Dans son Hôtel Suisse du milieu du village de Champéry, au cœur de la baie vitrée qui donne sur les Dents-du-Midi, Lara Berra s’amuse de ce petit poêle à bois qu’elle qualifie de «top cool». Il permet aux clients de se rapprocher en hiver pendant le tea-time construit autour des gâteaux maison. «J’aime un hôtel pour ses sourires et ses défauts.» Elle lorgne sur un petit coin en bois près de la réception, qu’elle aimerait progressivement transformer en lieu de vie chaleureux rempli de livres.
Avec ses deux frères et sa sœur, elle a grandi ici, même si la famille habitait plus haut dans le village: «A sept heures, avant l’école on aidait à préparer les petits-déjeuners et réveillait les clients par téléphone.
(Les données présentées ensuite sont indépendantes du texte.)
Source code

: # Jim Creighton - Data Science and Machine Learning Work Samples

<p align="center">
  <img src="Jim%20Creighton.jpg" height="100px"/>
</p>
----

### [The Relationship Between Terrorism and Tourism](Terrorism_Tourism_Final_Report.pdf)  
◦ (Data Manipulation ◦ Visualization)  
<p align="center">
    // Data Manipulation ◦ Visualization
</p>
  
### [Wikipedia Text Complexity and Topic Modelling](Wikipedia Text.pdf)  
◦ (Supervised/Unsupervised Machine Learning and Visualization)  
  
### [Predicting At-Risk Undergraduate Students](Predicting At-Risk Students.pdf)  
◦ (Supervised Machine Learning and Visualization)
On aimait aussi monter au galetas, dans notre caverne d’Ali-Baba, on jouait avec des chandeliers, des vieilles lampes, on mettait des mini-cristaux autour du cou comme nos bijoux.»
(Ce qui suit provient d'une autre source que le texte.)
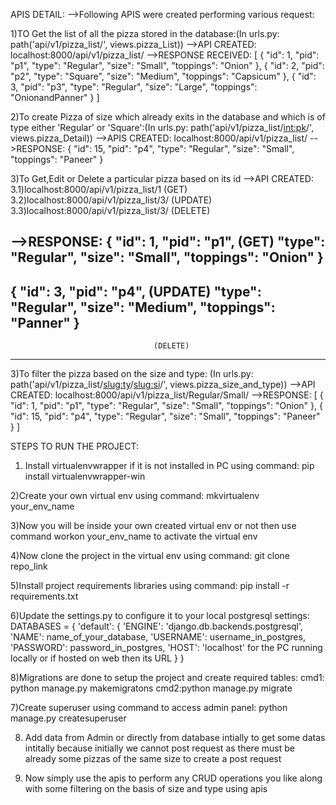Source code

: APIS DETAIL:
-->Following APIS were created performing various request:

1)TO Get the list of all the pizza stored in the database:(In urls.py: path('api/v1/pizza_list/', views.pizza_List))
-->API CREATED: localhost:8000/api/v1/pizza_list/
-->RESPONSE RECEIVED:
[
    {
        "id": 1,
        "pid": "p1",
        "type": "Regular",
        "size": "Small",
        "toppings": "Onion"
    },
    {
        "id": 2,
        "pid": "p2",
        "type": "Square",
        "size": "Medium",
        "toppings": "Capsicum"
    },
    {
        "id": 3,
        "pid": "p3",
        "type": "Regular",
        "size": "Large",
        "toppings": "OnionandPanner"
    }
]

2)To create Pizza of size which already exits in the database and which is of type either 'Regular' or 'Square':(In urls.py: path('api/v1/pizza_list/<int:pk>/', views.pizza_Detail))
-->APIS CREATED: localhost:8000/api/v1/pizza_list/
-->RESPONSE:
{
    "id": 15,
    "pid": "p4",
    "type": "Regular",
    "size": "Small",
    "toppings": "Paneer"
}

3)To Get,Edit or Delete a particular pizza based on its id
-->API CREATED: 3.1)localhost:8000/api/v1/pizza_list/1          (GET)
                3.2)localhost:8000/api/v1/pizza_list/3/         (UPDATE)
                3.3)localhost:8000/api/v1/pizza_list/3/         (DELETE)

-->RESPONSE:
{
    "id": 1,
    "pid": "p1",                    (GET)
    "type": "Regular",
    "size": "Small",
    "toppings": "Onion"
}                
------------------------------------------------
{
    "id": 3,
    "pid": "p4",                    (UPDATE)
    "type": "Regular",
    "size": "Medium",
    "toppings": "Panner"
}
--------------------------------------------------
                                    (DELETE)
--------------------------------------------------


3)To filter the pizza based on the size and type: (In urls.py: path('api/v1/pizza_list/<slug:ty>/<slug:si>/', views.pizza_size_and_type))
-->API CREATED: localhost:8000/api/v1/pizza_list/Regular/Small/
-->RESPONSE:
[
    {
        "id": 1,
        "pid": "p1",
        "type": "Regular",
        "size": "Small",
        "toppings": "Onion"
    },
    {
        "id": 15,
        "pid": "p4", 
        "type": "Regular",
        "size": "Small",
        "toppings": "Paneer"
    }
]

STEPS TO RUN THE PROJECT:
1) Install virtualenvwrapper if it is not installed in PC using command:
    pip install virtualenvwrapper-win
    
2)Create your own virtual env using command:
    mkvirtualenv your_env_name
    
3)Now you will be inside your own created virtual env or not then use command
    workon your_env_name 
        to activate the virtual env
        
4)Now clone the project in the virtual env using command: 
    git clone repo_link
    
5)Install project requirements libraries using command:
    pip install -r requirements.txt
 
6)Update the settings.py to configure it to your local postgresql settings:
    DATABASES = {
         'default': {
        'ENGINE': 'django.db.backends.postgresql',
         'NAME': name_of_your_database,
        'USERNAME': username_in_postgres,
        'PASSWORD': password_in_postgres,
        'HOST': 'localhost' for the PC running locally or if hosted on web then its URL 
    }
}

8)Migrations are done to setup the project and create required tables:
cmd1: python manage.py makemigratons
cmd2:python manage.py migrate

7)Create superuser using command to access admin panel:
    python manage.py createsuperuser

8) Add data from Admin or directly from database intially to get some datas intitally because initially we cannot post request as there must be already some pizzas of the same size 
to create a post request

9) Now simply use the apis to perform any CRUD operations you like along with some filtering on the basis of size and type using apis

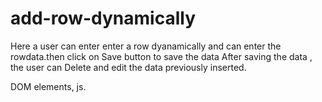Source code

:# add-row-dynamically

Here a user can enter enter a row dyanamically and can enter the rowdata.then click on Save button to save the data 
After saving the data , the user can Delete and edit the data previously inserted.

DOM elements,
js.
A 26 ans, après ses études à l’Ecole hôtelière de Lausanne et après avoir testé tous les métiers de l’hôtellerie en Autriche et en Norvège, la voilà de retour depuis une année et demi dans cet hôtel familial de 40 chambres «toutes différentes, réparties en cinq catégories». Elle tente de reprendre progressivement la direction du trois étoiles de ses parents mais pas toute seule, elle propose à Pauline Clerc une de ses camarades d’études à l’EHL de la rejoindre: «Je savais qu’avec elle, je pouvais discuter sans que l’on s’énerve. J’avais besoin de m’entourer de quelqu’un qui n’a pas grandi dans le milieu. Moi je m’occupe beaucoup des chiffres, du backoffice. J’aime bien les idées qu’elle amène. L’autre jour de la lavande poussait ici en bas, Pauline en a fait des tresses, des bouquets. On a pu les disposer autour de la réception, cela sentait bon.»
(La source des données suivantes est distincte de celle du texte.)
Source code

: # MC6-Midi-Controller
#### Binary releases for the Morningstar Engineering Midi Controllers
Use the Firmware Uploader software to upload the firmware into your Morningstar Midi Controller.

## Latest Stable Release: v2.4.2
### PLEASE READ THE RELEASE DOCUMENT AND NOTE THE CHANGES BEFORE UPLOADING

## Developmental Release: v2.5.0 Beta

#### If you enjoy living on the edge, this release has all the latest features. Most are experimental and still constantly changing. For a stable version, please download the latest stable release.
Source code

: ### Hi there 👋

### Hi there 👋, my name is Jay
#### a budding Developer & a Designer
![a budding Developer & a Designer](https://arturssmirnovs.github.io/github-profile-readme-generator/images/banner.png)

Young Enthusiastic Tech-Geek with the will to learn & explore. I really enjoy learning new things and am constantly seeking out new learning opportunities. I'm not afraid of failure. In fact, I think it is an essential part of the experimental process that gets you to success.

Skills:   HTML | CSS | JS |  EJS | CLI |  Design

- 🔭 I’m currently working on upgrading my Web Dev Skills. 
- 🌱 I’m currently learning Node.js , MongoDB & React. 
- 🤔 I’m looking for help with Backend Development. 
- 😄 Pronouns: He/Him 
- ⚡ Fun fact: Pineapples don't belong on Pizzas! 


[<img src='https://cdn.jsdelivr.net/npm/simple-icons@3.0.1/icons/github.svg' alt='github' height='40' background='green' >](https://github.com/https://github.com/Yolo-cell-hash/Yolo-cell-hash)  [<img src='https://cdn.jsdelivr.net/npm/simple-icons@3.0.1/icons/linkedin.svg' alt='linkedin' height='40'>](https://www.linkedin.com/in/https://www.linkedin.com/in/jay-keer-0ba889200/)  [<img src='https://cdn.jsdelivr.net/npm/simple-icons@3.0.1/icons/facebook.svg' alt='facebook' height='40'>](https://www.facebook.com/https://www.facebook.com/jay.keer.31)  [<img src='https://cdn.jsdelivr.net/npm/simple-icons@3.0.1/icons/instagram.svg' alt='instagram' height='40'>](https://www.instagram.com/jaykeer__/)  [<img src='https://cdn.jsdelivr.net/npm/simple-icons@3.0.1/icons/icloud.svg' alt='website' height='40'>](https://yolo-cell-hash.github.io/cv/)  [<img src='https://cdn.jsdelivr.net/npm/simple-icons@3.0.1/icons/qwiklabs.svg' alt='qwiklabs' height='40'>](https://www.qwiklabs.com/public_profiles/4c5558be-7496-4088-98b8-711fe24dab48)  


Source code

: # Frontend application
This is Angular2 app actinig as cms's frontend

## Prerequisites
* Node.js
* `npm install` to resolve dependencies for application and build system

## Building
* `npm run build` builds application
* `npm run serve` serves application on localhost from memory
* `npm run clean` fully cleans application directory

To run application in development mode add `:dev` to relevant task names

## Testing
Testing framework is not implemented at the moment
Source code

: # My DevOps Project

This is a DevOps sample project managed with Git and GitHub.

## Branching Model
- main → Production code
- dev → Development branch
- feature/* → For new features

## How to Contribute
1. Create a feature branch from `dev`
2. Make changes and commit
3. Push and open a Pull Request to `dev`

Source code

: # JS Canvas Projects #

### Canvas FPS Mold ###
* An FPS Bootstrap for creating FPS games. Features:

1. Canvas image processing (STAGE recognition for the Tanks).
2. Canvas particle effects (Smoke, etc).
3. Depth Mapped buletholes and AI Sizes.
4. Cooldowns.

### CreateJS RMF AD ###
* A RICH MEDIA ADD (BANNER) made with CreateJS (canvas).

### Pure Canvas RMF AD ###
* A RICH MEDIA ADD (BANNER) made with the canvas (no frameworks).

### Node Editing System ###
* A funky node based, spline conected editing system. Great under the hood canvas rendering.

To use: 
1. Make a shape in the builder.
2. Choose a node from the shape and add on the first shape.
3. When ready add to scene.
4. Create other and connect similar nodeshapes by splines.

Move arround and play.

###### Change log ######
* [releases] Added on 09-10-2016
Lara Berra sentait que ses parents qui ont repris l’hôtel en 1996 sous la gestion de Golden Tulip, puis franchisé NH pour finalement le racheter en 2003 «voulaient lâcher un peu, ne pas se brûler.» Pendant un voyage ensemble au Sud des Etats-Unis, Pauline se laisse convaincre: «Vas-y Lara, on essaie…» La jeune femme hésite un peu: «Je voyageais depuis trois ans, découvrais des gens incroyables, mangeais des trucs de fou, je me sentais bien en Norvège. Je n’étais pas sûre de vouloir rentrer à la maison dans ce petit trou que je connais.» Avec Pauline, elles arrivent d’abord à la réception, puis commencent à former un petit groupe de direction avec: «Maman et Papa qui ont souvent raison, c’est eux les vrais chefs.» Sa sœur Camillia, championne de ski freestyle, complète cette équipe depuis cet hiver: «Des jeunes avec de l’envie qui reprennent un établissement familial, je ne vois pas beaucoup d’autres exemples autour de moi.» L’établissement emploie sept personnes l’été et onze l’hiver.
En toute sincérité elle confie aussi ses doutes: «Au début le soir, je ressentais comme un boulet au pied, je coulais, je ne découvrais rien de neuf. Mes parents ne m’ont pas forcée, ils ne voulaient pas revendre l’hôtel, mais cherchaient aussi à me faire plaisir, me rendre fière. Petit à petit, j’ai rencontré des nouvelles personnes, mon papa m’a laissé des mandats dans les associations professionnelles, j’ai vu que je pouvais bouger depuis mon village. L’année passée j’ai skié presque deux heures par jour comme prof ou pour moi. C’est une chance.»
Elle aime le service informel. Si quelqu’un lui demande où aller manger elle n’hésite pas à l’emmener en voiture à la Cantine sur Coux, chez Claudine: «Des Américains racontaient sur un site qu’ils n’étaient jamais montés dans une si petite voiture», s’amuse-t-elle. Elle aime aussi voir des hôtes d’Asie et d’ici se mélanger autour d’une partie de carambole: «Ils se sentent à la maison.»
A l’EHL, Lara Berra ne se sentait pas fascinée par les gros hôtels de luxe: «Où on vous donne même pas une clef spéciale et on peut tout ouvrir avec des cartes de crédit.» Elle explique: «On a grandi simplement, dans un petit hôtel pas prétentieux.» Elle s’entoure d’étudiants un peu différents, loin des comités de découverte d’hôtels et des bars à champagne: «J’ai un pote qui fait de la bière artisanale.»
Lara Berra s’amuse en entendant encore souvent des clients demander Monsieur et Madame Berra: «Ils continuent à passer la main, on s’entend bien. On a abattu un sacré travail l’hiver dernier et cet été s’annonce chouette. On a la tête dans le guidon, à la fin de cette saison on pourra penser aux améliorations ou aux projets d’investissements.»
Elle songe notamment au potentiel des séminaires avec deux salles lumineuses qui peuvent les accueillir: «On pourrait agrandir en bas, proposer un espace en longueur avec un écran et un projecteur.» Elle loue la bonne collaboration avec leur voisin Châteauform’, uniquement spécialisé en séminaires: «On peut proposer des espaces de même standing en plus informel.» Pour l’heure, l’Hôtel Suisse accueille entre 15 et 20 séminaires par année ce qui permet une bonne occupation annuelle.
Ces dernières saisons, l’établissement ouvrait toute l’année, cette saison une pause d’un mois en octobre lui semble envisageable. Il reste aussi de l’espace sous le toit, la caverne d’Ali-Baba d’enfance pourrait se transformer en appartements pour les clients ou pour eux les enfants.
Elle ne regrette pas, il y a quelques années, la fermeture du bar de nuit les Mines au pied de l’hôtel, sourit: «On vend du sommeil en premier.» Après une journée de boulot très prenante, elle apprécie désormais ce village où cinq personnes s’arrêtent pour lui parler: «C’est pas n’importe où, je me sens chez moi.»